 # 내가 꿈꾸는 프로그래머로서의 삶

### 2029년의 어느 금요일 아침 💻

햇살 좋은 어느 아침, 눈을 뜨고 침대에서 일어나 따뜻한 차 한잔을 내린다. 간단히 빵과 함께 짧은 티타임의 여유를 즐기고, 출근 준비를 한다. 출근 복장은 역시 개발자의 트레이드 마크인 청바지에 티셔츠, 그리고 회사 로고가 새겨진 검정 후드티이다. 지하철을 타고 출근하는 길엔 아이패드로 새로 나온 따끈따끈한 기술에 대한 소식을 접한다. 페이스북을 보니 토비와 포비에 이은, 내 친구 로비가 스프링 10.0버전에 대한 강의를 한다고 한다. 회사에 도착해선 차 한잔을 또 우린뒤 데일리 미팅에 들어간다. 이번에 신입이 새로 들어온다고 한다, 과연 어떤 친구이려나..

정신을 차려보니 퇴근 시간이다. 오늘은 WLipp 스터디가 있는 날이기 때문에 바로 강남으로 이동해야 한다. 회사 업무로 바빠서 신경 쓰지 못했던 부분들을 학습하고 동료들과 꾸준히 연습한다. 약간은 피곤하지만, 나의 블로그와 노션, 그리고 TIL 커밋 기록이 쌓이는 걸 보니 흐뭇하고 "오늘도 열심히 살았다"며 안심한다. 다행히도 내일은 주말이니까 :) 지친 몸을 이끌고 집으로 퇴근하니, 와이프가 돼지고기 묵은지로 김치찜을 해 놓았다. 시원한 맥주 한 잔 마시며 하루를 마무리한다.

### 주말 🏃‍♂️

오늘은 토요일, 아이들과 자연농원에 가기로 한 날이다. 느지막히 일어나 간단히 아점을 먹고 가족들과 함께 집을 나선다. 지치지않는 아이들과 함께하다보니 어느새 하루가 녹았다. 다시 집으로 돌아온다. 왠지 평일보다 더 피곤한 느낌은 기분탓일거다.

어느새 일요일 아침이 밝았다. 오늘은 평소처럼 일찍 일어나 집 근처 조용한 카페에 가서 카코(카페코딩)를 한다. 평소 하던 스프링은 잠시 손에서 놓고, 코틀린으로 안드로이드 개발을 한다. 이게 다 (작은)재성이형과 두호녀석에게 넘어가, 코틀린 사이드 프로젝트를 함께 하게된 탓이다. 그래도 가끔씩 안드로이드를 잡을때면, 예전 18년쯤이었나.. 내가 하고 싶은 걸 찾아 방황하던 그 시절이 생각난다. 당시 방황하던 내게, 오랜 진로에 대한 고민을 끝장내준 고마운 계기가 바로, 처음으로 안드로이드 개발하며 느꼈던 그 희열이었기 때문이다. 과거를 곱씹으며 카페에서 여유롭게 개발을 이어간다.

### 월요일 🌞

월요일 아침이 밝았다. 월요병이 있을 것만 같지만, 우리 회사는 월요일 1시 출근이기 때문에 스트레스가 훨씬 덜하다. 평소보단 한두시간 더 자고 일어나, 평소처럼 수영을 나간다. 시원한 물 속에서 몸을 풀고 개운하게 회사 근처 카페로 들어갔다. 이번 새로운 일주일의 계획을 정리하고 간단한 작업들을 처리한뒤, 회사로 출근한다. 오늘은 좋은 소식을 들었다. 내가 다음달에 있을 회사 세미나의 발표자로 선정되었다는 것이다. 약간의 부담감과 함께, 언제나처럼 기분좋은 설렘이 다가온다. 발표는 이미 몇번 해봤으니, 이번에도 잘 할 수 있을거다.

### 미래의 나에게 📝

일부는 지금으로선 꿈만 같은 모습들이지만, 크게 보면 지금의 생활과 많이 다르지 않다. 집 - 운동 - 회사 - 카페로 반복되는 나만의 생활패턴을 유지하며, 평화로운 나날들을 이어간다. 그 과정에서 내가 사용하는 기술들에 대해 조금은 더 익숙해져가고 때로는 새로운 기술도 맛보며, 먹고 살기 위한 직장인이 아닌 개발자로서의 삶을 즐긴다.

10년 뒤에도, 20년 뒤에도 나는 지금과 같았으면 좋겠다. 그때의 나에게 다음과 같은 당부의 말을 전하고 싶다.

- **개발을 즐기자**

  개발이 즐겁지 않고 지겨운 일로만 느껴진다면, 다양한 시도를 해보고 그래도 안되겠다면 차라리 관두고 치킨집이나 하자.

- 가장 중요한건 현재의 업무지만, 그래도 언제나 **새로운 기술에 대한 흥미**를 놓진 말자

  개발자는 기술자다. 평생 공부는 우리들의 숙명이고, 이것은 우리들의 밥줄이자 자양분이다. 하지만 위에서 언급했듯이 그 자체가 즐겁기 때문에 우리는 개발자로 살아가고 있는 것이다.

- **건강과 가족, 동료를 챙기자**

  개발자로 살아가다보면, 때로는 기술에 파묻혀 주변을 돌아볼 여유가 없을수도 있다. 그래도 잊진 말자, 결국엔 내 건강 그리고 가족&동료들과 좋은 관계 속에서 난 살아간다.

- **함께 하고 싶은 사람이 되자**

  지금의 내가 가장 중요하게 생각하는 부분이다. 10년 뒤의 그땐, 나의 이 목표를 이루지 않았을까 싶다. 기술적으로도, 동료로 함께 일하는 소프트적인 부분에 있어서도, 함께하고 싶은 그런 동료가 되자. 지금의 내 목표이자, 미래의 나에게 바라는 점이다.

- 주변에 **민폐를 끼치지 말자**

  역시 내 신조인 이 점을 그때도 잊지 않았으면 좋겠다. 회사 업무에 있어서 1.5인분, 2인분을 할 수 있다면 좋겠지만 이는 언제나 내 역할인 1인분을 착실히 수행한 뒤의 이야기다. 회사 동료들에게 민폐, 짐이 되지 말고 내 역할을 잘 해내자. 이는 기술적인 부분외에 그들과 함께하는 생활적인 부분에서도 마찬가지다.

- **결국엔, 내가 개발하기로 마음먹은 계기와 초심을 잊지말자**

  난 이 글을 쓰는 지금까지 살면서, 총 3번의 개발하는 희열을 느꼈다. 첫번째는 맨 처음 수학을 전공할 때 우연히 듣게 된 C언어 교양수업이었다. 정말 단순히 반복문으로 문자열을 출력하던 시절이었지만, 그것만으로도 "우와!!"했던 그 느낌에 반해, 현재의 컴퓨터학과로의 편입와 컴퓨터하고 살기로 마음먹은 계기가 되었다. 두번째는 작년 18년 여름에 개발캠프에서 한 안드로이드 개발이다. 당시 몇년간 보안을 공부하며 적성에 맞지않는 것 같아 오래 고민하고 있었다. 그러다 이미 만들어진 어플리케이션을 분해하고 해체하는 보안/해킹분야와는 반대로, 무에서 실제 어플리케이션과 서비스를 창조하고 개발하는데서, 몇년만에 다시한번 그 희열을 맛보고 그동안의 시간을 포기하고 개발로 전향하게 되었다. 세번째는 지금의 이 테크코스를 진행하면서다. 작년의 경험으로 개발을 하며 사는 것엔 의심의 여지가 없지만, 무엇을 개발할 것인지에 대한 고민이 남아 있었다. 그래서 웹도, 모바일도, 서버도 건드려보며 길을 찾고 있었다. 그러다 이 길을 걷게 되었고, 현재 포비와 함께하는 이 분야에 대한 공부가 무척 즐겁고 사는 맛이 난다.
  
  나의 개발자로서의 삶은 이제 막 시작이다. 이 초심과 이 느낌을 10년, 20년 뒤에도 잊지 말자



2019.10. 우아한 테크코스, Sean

■ ■ ■ ■ ■ ■ ■

* WHAT YOU SHOULD DO *
Only the lines above starting at the one containing "오늘은 토요일, 아이들과" and ending at the one containing "- **결국엔, 내가 개발하기로 마음먹은 계기와 초심을 잊지말자**", both included, are to be returned, exactly as they read.

* TASK OUTPUT *
오늘은 토요일, 아이들과 자연농원에 가기로 한 날이다. 느지막히 일어나 간단히 아점을 먹고 가족들과 함께 집을 나선다. 지치지않는 아이들과 함께하다보니 어느새 하루가 녹았다. 다시 집으로 돌아온다. 왠지 평일보다 더 피곤한 느낌은 기분탓일거다.

어느새 일요일 아침이 밝았다. 오늘은 평소처럼 일찍 일어나 집 근처 조용한 카페에 가서 카코(카페코딩)를 한다. 평소 하던 스프링은 잠시 손에서 놓고, 코틀린으로 안드로이드 개발을 한다. 이게 다 (작은)재성이형과 두호녀석에게 넘어가, 코틀린 사이드 프로젝트를 함께 하게된 탓이다. 그래도 가끔씩 안드로이드를 잡을때면, 예전 18년쯤이었나.. 내가 하고 싶은 걸 찾아 방황하던 그 시절이 생각난다. 당시 방황하던 내게, 오랜 진로에 대한 고민을 끝장내준 고마운 계기가 바로, 처음으로 안드로이드 개발하며 느꼈던 그 희열이었기 때문이다. 과거를 곱씹으며 카페에서 여유롭게 개발을 이어간다.

### 월요일 🌞

월요일 아침이 밝았다. 월요병이 있을 것만 같지만, 우리 회사는 월요일 1시 출근이기 때문에 스트레스가 훨씬 덜하다. 평소보단 한두시간 더 자고 일어나, 평소처럼 수영을 나간다. 시원한 물 속에서 몸을 풀고 개운하게 회사 근처 카페로 들어갔다. 이번 새로운 일주일의 계획을 정리하고 간단한 작업들을 처리한뒤, 회사로 출근한다. 오늘은 좋은 소식을 들었다. 내가 다음달에 있을 회사 세미나의 발표자로 선정되었다는 것이다. 약간의 부담감과 함께, 언제나처럼 기분좋은 설렘이 다가온다. 발표는 이미 몇번 해봤으니, 이번에도 잘 할 수 있을거다.

### 미래의 나에게 📝

일부는 지금으로선 꿈만 같은 모습들이지만, 크게 보면 지금의 생활과 많이 다르지 않다. 집 - 운동 - 회사 - 카페로 반복되는 나만의 생활패턴을 유지하며, 평화로운 나날들을 이어간다. 그 과정에서 내가 사용하는 기술들에 대해 조금은 더 익숙해져가고 때로는 새로운 기술도 맛보며, 먹고 살기 위한 직장인이 아닌 개발자로서의 삶을 즐긴다.

10년 뒤에도, 20년 뒤에도 나는 지금과 같았으면 좋겠다. 그때의 나에게 다음과 같은 당부의 말을 전하고 싶다.

- **개발을 즐기자**

  개발이 즐겁지 않고 지겨운 일로만 느껴진다면, 다양한 시도를 해보고 그래도 안되겠다면 차라리 관두고 치킨집이나 하자.

- 가장 중요한건 현재의 업무지만, 그래도 언제나 **새로운 기술에 대한 흥미**를 놓진 말자

  개발자는 기술자다. 평생 공부는 우리들의 숙명이고, 이것은 우리들의 밥줄이자 자양분이다. 하지만 위에서 언급했듯이 그 자체가 즐겁기 때문에 우리는 개발자로 살아가고 있는 것이다.

- **건강과 가족, 동료를 챙기자**

  개발자로 살아가다보면, 때로는 기술에 파묻혀 주변을 돌아볼 여유가 없을수도 있다. 그래도 잊진 말자, 결국엔 내 건강 그리고 가족&동료들과 좋은 관계 속에서 난 살아간다.

- **함께 하고 싶은 사람이 되자**

  지금의 내가 가장 중요하게 생각하는 부분이다. 10년 뒤의 그땐, 나의 이 목표를 이루지 않았을까 싶다. 기술적으로도, 동료로 함께 일하는 소프트적인 부분에 있어서도, 함께하고 싶은 그런 동료가 되자. 지금의 내 목표이자, 미래의 나에게 바라는 점이다.

- 주변에 **민폐를 끼치지 말자**

  역시 내 신조인 이 점을 그때도 잊지 않았으면 좋겠다. 회사 업무에 있어서 1.5인분, 2인분을 할 수 있다면 좋겠지만 이는 언제나 내 역할인 1인분을 착실히 수행한 뒤의 이야기다. 회사 동료들에게 민폐, 짐이 되지 말고 내 역할을 잘 해내자. 이는 기술적인 부분외에 그들과 함께하는 생활적인 부분에서도 마찬가지다.

- **결국엔, 내가 개발하기로 마음먹은 계기와 초심을 잊지말자**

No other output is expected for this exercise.